Monsieur le président, madame la ministre des solidarités et de la santé, madame la présidente de la commission des affaires sociales, monsieur le rapporteur général de la commission des affaires sociales, mes chers collègues, notre système de soins est reconnu comme l'un des plus efficaces du monde. Pourtant, il subit depuis trente ans les effets des politiques de privatisation et de libéralisation, qui ont eu des conséquences sanitaires néfastes.
La France est caractérisée par des inégalités sociales de santé parmi les plus grandes en Europe : il y a six années d'espérance de vie d'écart entre un ouvrier et un cadre ; notre taux de mortalité prématurée est très élevé ; l'espérance de vie en bonne santé diminue depuis 2006 ; les cancers environnementaux se multiplient ; un Français sur deux renonce à se soigner pour des raisons financières.
La France n'a pas de politique de santé au sens fort, c'est-à-dire de politique affichant des valeurs et des priorités démocratiquement débattues. Tout a été réduit à la seule dimension budgétaire. On ne parle de la Sécurité sociale qu'en agitant l'épouvantail du « trou de la Sécu », dans le seul but d'acclimater les esprits à des réformes dites « impératives », qui visent évidemment à réduire les dépenses publiques de santé et leur transfert vers le secteur privé.
Cette privatisation rampante profite d'abord aux intérêts privés, comme ceux des assureurs et de l'industrie pharmaceutique. Notons à cet égard que les cinq principales industries pharmaceutiques ont dépassé les 200 milliards d'euros de revenus en 2015, pour des bénéfices de 47 milliards. Notre système de santé souffre de son caractère bien peu démocratique, alors que les Français y sont profondément attachés, comme à l'hôpital public, et qu'ils s'opposent à l'option de la privatisation.

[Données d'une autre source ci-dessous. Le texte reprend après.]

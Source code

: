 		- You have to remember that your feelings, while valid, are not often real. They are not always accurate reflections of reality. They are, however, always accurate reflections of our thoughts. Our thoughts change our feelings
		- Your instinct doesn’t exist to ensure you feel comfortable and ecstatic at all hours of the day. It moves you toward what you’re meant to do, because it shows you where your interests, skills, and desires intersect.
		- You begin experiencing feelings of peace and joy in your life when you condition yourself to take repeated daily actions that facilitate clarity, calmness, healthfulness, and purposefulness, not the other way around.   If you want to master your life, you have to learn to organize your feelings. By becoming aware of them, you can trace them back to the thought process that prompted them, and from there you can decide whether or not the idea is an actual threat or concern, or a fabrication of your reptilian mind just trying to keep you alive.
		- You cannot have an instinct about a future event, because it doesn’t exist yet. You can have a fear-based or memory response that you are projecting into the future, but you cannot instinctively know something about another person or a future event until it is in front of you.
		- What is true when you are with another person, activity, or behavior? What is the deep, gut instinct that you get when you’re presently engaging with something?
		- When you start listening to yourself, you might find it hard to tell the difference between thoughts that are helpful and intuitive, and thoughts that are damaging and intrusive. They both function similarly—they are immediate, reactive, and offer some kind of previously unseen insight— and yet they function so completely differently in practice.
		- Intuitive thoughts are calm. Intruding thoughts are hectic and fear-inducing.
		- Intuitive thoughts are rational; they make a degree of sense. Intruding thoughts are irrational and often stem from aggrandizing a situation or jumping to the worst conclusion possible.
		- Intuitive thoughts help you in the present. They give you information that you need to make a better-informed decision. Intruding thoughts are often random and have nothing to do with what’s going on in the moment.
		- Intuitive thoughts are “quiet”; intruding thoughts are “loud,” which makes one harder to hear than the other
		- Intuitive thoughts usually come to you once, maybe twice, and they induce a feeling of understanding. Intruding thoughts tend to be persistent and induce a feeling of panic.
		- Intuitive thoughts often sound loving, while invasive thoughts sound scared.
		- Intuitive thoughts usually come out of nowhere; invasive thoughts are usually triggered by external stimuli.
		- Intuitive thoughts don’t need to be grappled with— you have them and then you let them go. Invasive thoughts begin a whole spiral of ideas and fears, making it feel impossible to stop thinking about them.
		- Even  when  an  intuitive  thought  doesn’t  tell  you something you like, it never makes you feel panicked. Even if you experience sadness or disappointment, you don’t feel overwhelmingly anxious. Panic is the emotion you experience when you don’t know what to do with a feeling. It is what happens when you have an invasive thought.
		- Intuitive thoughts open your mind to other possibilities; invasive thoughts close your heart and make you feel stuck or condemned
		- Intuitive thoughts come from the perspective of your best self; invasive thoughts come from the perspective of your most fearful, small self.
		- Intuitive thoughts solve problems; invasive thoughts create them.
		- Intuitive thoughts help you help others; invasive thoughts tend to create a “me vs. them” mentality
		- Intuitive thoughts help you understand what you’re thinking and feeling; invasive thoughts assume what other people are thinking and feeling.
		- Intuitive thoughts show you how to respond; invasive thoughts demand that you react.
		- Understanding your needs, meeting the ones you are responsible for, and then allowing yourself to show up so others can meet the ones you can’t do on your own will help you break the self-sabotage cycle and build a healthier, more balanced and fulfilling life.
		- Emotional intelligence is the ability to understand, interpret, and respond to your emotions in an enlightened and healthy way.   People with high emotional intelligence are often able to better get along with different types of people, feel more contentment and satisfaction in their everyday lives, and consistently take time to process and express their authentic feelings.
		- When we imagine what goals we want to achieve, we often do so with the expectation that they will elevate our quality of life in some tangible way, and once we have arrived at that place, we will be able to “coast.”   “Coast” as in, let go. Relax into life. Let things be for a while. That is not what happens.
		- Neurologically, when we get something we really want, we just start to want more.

La Sécurité sociale résulte du long combat du mouvement ouvrier pour instaurer une protection mutuelle contre les risques de la vie et du travail, selon le principe qui veut que chacun cotise selon ses moyens et reçoive selon ses besoins. À partir de 1945, avec ce système inédit et révolutionnaire, on a su mettre en place des caisses de retraite, d'allocations familiales et de maladie couvrant l'ensemble de la population française. Pourtant, depuis près de trente ans, cet esprit initial est dévoyé.
Le projet de loi de financement de la Sécurité sociale sur lequel nous avons à nous prononcer aujourd'hui est l'occasion, pour votre gouvernement, de poursuivre une entreprise de déconstruction méthodique au bénéfice des intérêts privés. Sous le couvert de réformes techniques, vous procédez en réalité, avec ce PLFSS, à un bouleversement de la Sécurité sociale. Vous accélérez le basculement des cotisations sociales, auxquelles contribuent travailleurs et entreprises, vers la CSG – la contribution sociale généralisée – , un impôt non progressif et injuste.
Contrairement à un discours mille fois répété dans cet hémicycle, les cotisations ne constituent pas des charges.